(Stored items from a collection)

>>>>

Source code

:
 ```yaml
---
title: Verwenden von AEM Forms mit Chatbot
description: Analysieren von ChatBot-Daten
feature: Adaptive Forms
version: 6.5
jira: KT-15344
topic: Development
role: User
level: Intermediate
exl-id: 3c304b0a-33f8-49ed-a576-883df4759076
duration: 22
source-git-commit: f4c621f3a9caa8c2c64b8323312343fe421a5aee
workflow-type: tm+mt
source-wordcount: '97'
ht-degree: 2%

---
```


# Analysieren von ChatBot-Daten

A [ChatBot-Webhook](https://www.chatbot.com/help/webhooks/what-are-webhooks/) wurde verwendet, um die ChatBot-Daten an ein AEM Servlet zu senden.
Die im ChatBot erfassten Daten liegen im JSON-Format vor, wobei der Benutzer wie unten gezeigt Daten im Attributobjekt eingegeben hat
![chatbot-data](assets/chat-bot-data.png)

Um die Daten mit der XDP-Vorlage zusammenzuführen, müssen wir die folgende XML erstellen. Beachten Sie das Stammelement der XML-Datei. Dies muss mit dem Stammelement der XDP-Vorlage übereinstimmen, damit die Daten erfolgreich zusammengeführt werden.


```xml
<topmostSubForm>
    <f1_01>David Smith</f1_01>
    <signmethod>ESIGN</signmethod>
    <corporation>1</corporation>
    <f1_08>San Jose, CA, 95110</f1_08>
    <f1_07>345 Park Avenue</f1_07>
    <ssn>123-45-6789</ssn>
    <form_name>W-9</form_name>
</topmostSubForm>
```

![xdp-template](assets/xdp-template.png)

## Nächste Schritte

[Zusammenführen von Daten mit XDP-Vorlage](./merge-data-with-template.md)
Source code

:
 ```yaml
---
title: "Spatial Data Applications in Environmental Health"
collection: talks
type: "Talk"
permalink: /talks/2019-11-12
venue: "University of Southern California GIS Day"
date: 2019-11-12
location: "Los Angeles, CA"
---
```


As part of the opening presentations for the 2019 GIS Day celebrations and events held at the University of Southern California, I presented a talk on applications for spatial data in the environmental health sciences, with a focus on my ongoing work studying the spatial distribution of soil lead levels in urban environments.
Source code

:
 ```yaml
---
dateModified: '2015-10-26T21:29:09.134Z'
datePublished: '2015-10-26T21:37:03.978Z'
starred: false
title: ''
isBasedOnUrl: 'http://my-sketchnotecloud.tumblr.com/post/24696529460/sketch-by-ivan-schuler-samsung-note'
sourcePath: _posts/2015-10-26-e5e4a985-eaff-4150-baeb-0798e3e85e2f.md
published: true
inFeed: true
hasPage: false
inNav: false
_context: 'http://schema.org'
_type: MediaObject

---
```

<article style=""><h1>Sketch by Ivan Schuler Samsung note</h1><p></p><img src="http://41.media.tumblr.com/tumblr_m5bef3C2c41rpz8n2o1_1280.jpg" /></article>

<<<<

• Exercise objective
In the records above, how many lines contain the word "false"? Say only the number.

• Result of this task
3